→ **EXERCISE INSTRUCTIONS**
Every line of the data that contains the string "available" must be copied.

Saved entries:
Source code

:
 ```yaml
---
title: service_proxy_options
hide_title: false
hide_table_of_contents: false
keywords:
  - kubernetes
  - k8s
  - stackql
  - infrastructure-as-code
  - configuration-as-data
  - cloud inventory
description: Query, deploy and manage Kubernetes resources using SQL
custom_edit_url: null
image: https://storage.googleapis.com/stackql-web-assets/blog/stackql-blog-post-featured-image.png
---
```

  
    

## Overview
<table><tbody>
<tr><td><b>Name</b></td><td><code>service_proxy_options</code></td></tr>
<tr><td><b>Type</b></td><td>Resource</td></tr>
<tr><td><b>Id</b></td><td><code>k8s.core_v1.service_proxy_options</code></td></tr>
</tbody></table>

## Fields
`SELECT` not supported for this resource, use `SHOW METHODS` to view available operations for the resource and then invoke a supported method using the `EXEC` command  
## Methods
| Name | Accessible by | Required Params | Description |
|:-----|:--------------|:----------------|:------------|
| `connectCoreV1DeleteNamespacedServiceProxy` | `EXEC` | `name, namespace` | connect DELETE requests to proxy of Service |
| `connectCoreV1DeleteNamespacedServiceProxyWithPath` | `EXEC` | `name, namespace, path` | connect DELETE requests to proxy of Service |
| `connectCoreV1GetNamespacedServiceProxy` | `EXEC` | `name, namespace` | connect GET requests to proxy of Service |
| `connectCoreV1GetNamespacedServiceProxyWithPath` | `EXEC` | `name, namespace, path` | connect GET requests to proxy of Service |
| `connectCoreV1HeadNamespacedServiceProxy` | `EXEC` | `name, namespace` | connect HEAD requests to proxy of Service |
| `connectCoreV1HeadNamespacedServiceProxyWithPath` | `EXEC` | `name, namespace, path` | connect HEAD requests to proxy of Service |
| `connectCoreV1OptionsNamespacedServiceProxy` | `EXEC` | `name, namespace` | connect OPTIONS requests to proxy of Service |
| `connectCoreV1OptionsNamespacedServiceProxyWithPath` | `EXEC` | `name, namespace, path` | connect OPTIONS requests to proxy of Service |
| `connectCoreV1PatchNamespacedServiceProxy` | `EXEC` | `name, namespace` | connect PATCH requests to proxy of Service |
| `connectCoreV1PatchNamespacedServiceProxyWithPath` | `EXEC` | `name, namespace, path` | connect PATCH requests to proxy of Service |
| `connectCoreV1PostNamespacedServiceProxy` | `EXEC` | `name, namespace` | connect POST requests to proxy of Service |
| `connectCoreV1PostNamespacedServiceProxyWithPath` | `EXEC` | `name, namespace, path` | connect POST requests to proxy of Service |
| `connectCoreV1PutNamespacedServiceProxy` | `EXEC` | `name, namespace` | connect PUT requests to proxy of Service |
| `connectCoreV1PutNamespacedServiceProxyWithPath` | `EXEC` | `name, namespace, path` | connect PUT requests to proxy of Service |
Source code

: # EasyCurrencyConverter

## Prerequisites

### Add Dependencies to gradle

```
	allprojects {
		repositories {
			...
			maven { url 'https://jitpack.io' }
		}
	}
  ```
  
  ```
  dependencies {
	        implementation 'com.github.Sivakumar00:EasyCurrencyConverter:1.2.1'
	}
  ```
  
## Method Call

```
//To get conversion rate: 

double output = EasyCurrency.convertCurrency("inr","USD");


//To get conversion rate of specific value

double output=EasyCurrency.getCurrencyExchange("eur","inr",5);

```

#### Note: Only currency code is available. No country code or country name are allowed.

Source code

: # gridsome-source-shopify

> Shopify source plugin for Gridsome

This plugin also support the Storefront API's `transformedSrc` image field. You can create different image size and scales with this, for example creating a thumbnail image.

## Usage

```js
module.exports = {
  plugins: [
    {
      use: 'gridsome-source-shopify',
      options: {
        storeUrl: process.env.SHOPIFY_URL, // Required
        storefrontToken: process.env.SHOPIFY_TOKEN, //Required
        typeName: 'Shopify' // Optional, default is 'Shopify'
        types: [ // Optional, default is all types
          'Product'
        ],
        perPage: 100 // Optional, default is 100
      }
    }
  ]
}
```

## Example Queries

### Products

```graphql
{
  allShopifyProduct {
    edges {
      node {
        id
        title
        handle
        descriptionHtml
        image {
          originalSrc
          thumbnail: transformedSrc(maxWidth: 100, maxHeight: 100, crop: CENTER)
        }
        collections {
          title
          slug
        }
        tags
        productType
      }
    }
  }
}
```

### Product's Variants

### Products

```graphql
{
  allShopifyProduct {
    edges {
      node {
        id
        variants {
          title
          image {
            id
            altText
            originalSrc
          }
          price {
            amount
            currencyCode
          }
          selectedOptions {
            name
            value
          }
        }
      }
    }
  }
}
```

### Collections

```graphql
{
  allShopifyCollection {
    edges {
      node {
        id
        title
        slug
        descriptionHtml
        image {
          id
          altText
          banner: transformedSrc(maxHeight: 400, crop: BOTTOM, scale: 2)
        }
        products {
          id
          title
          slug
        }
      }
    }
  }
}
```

→ **EXERCISE OUTPUT**
`SELECT` not supported for this resource, use `SHOW METHODS` to view available operations for the resource and then invoke a supported method using the `EXEC` command  
#### Note: Only currency code is available. No country code or country name are allowed.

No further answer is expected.